* [Work to complete] When a line in the listing below contains the word "responses", return a copy of that line.

* [Material provided]
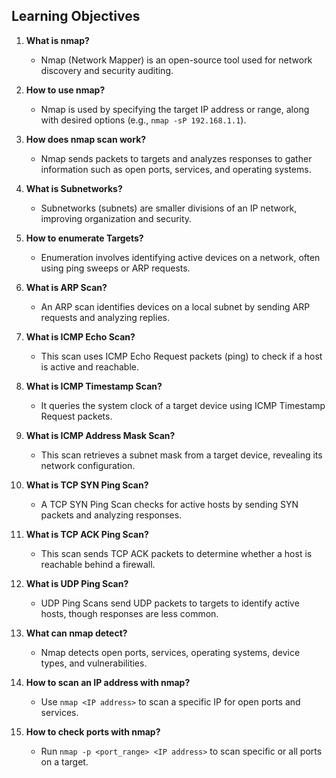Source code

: ## Learning Objectives


1. **What is nmap?**
   - Nmap (Network Mapper) is an open-source tool used for network discovery and security auditing.

2. **How to use nmap?**
   - Nmap is used by specifying the target IP address or range, along with desired options (e.g., `nmap -sP 192.168.1.1`).

3. **How does nmap scan work?**
   - Nmap sends packets to targets and analyzes responses to gather information such as open ports, services, and operating systems.

4. **What is Subnetworks?**
   - Subnetworks (subnets) are smaller divisions of an IP network, improving organization and security.

5. **How to enumerate Targets?**
   - Enumeration involves identifying active devices on a network, often using ping sweeps or ARP requests.

6. **What is ARP Scan?**
   - An ARP scan identifies devices on a local subnet by sending ARP requests and analyzing replies.

7. **What is ICMP Echo Scan?**
   - This scan uses ICMP Echo Request packets (ping) to check if a host is active and reachable.

8. **What is ICMP Timestamp Scan?**
   - It queries the system clock of a target device using ICMP Timestamp Request packets.

9. **What is ICMP Address Mask Scan?**
   - This scan retrieves a subnet mask from a target device, revealing its network configuration.

10. **What is TCP SYN Ping Scan?**
    - A TCP SYN Ping Scan checks for active hosts by sending SYN packets and analyzing responses.

11. **What is TCP ACK Ping Scan?**
    - This scan sends TCP ACK packets to determine whether a host is reachable behind a firewall.

12. **What is UDP Ping Scan?**
    - UDP Ping Scans send UDP packets to targets to identify active hosts, though responses are less common.

13. **What can nmap detect?**
    - Nmap detects open ports, services, operating systems, device types, and vulnerabilities.

14. **How to scan an IP address with nmap?**
    - Use `nmap <IP address>` to scan a specific IP for open ports and services.

15. **How to check ports with nmap?**
    - Run `nmap -p <port_range> <IP address>` to scan specific or all ports on a target.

* [Output of the exercise]
   - Nmap sends packets to targets and analyzes responses to gather information such as open ports, services, and operating systems.
    - A TCP SYN Ping Scan checks for active hosts by sending SYN packets and analyzing responses.
    - UDP Ping Scans send UDP packets to targets to identify active hosts, though responses are less common.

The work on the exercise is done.